This year the annual critics poll in Downbeat magazine crowned Ingrid Laubrock as “Rising Star” on the tenor saxophone. As is often the case, the distinction comes a bit late, honoring someone who had risen years earlier. Laubrock–who is equally proficient on the soprano sax–has been at the top of her game for quite a while.

She discovered free improvisational jazz as a twelve-year-old living in a small town in Germany. After graduation, she escaped to artistically wide-open Berlin and eventually settled in London, where she started busking on the alto saxophone in the subway, having just picked up the instrument a few months earlier. She progressed rapidly and took lessons from Jean Toussaint and Dave Liebman, two masters of saxophone technique, and ultimately studied formally at the Guildhall School. That required a return to the basics, including mastery of the bebop lines and harmonic progressions heard in Laubrock’s earliest recordings. She worked in mainstream jazz and in progressive pop groups but remained dedicated to the avant jazz sounds that had hooked her as a youngster. By the time she came to New York in 2008, she was fully committed to the freer forms of jazz.

Since moving to Brooklyn, Laubrock has established herself as one of the most important musicians in new jazz, creating music for ensembles of various sizes and collaborating with musicians of various generations and backgrounds, like the great Anthony Braxton and younger innovators such as Kris Davis, Mary Halvorson, and Peter Evans.

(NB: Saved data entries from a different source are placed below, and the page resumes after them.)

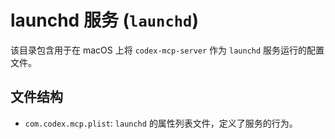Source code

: # launchd 服务 (`launchd`)

该目录包含用于在 macOS 上将 `codex-mcp-server` 作为 `launchd`
服务运行的配置文件。

## 文件结构

- `com.codex.mcp.plist`: `launchd` 的属性列表文件，定义了服务的行为。
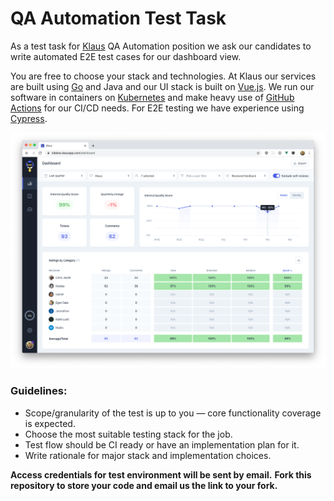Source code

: # QA Automation Test Task

As a test task for [Klaus](https://www.klausapp.com) QA Automation position we ask our candidates to write automated E2E test cases for our dashboard view.

You are free to choose your stack and technologies. At Klaus our services are built using [Go](https://golang.org) and Java and our UI stack is built on [Vue.js](https://vuejs.org). We run our software in containers on [Kubernetes](https://kubernetes.io) and make heavy use of [GitHub Actions](https://github.com/features/actions) for our CI/CD needs. For E2E testing we have experience using [Cypress](https://www.cypress.io).

![](dashboard.png)


### Guidelines:
* Scope/granularity of the test is up to you — core functionality coverage is expected.
* Choose the most suitable testing stack for the job.
* Test flow should be CI ready or have an implementation plan for it.
* Write rationale for major stack and implementation choices.

**Access credentials for test environment will be sent by email.**
**Fork this repository to store your code and email us the link to your fork.**
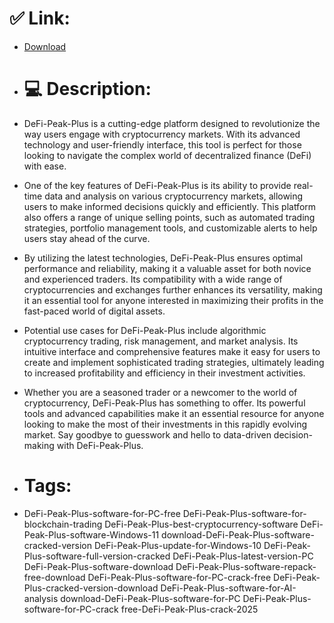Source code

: # ✅ Link:
- [Download](https://KmP58.zlera.top/9PKVU/DeFi-Peak-Plus)
- # 💻 Description:
- DeFi-Peak-Plus is a cutting-edge platform designed to revolutionize the way users engage with cryptocurrency markets. With its advanced technology and user-friendly interface, this tool is perfect for those looking to navigate the complex world of decentralized finance (DeFi) with ease.

- One of the key features of DeFi-Peak-Plus is its ability to provide real-time data and analysis on various cryptocurrency markets, allowing users to make informed decisions quickly and efficiently. This platform also offers a range of unique selling points, such as automated trading strategies, portfolio management tools, and customizable alerts to help users stay ahead of the curve.

- By utilizing the latest technologies, DeFi-Peak-Plus ensures optimal performance and reliability, making it a valuable asset for both novice and experienced traders. Its compatibility with a wide range of cryptocurrencies and exchanges further enhances its versatility, making it an essential tool for anyone interested in maximizing their profits in the fast-paced world of digital assets.

- Potential use cases for DeFi-Peak-Plus include algorithmic cryptocurrency trading, risk management, and market analysis. Its intuitive interface and comprehensive features make it easy for users to create and implement sophisticated trading strategies, ultimately leading to increased profitability and efficiency in their investment activities.

- Whether you are a seasoned trader or a newcomer to the world of cryptocurrency, DeFi-Peak-Plus has something to offer. Its powerful tools and advanced capabilities make it an essential resource for anyone looking to make the most of their investments in this rapidly evolving market. Say goodbye to guesswork and hello to data-driven decision-making with DeFi-Peak-Plus.

- # Tags:
- DeFi-Peak-Plus-software-for-PC-free DeFi-Peak-Plus-software-for-blockchain-trading DeFi-Peak-Plus-best-cryptocurrency-software DeFi-Peak-Plus-software-Windows-11 download-DeFi-Peak-Plus-software-cracked-version DeFi-Peak-Plus-update-for-Windows-10 DeFi-Peak-Plus-software-full-version-cracked DeFi-Peak-Plus-latest-version-PC DeFi-Peak-Plus-software-download DeFi-Peak-Plus-software-repack-free-download DeFi-Peak-Plus-software-for-PC-crack-free DeFi-Peak-Plus-cracked-version-download DeFi-Peak-Plus-software-for-AI-analysis download-DeFi-Peak-Plus-software-for-PC DeFi-Peak-Plus-software-for-PC-crack free-DeFi-Peak-Plus-crack-2025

As her compositional and arranging skills have developed she has commanded larger bands, reaching a new peak with her orchestral pieces for almost fifty musicians. A recording of them is scheduled to be released next month.

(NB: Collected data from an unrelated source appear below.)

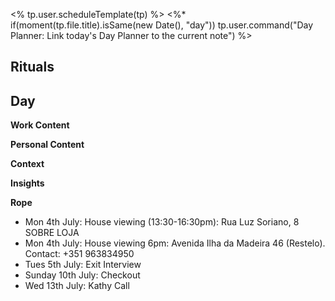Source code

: 

<% tp.user.scheduleTemplate(tp) %>
<%* if(moment(tp.file.title).isSame(new Date(), "day")) tp.user.command("Day Planner: Link today's Day Planner to the current note") %>


## Rituals

## Day
**Work Content**

**Personal Content**

**Context**


**Insights**


**Rope**
- Mon 4th July: House viewing (13:30-16:30pm): Rua Luz Soriano, 8 SOBRE LOJA
- Mon 4th July: House viewing 6pm: Avenida Ilha da Madeira 46 (Restelo). Contact: +351 963834950
- Tues 5th July: Exit Interview
- Sunday 10th July: Checkout
- Wed 13th July: Kathy Call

She has played the Kerrytown Concert House before, in duo with her husband, drummer Tom Rainey, with her Ubatuba quintet, and with other groups. This month she returns as part of a new collaborative trio that has recently released an album entitled Planktonic Finales.

Laubrock’s companions in the trio are bassist Stephan Crump and pianist Cory Smythe. Both are well-trained musicians who perform in a wide variety of styles and are equally comfortable playing notated and freely improvised music. Crump plays in more traditional jazz settings and with singers such as Patti Austin but is also busy on the New York improvisational scene, working with top players such as Vijay Iyer as well as leading his own groups, and has been a close collaborator with Laubrock in many settings. Smythe is prominent in both free improvisation and classical music settings, playing Bach or Xenakis with violinist Hilary Hahn and new music as a member of the International Contemporary Ensemble.

As a trio, Laubrock, Crump, and Smythe create sonic textures that highlight the various timbral possibilities of each instrument, exploiting the highly individual styles of each member, instinctively blending, sometimes working together, other times clashing and going in separate directions in a manner that encompasses free improv and classical new music. They perform at Kerrytown Concert House on September 24 at 8 pm.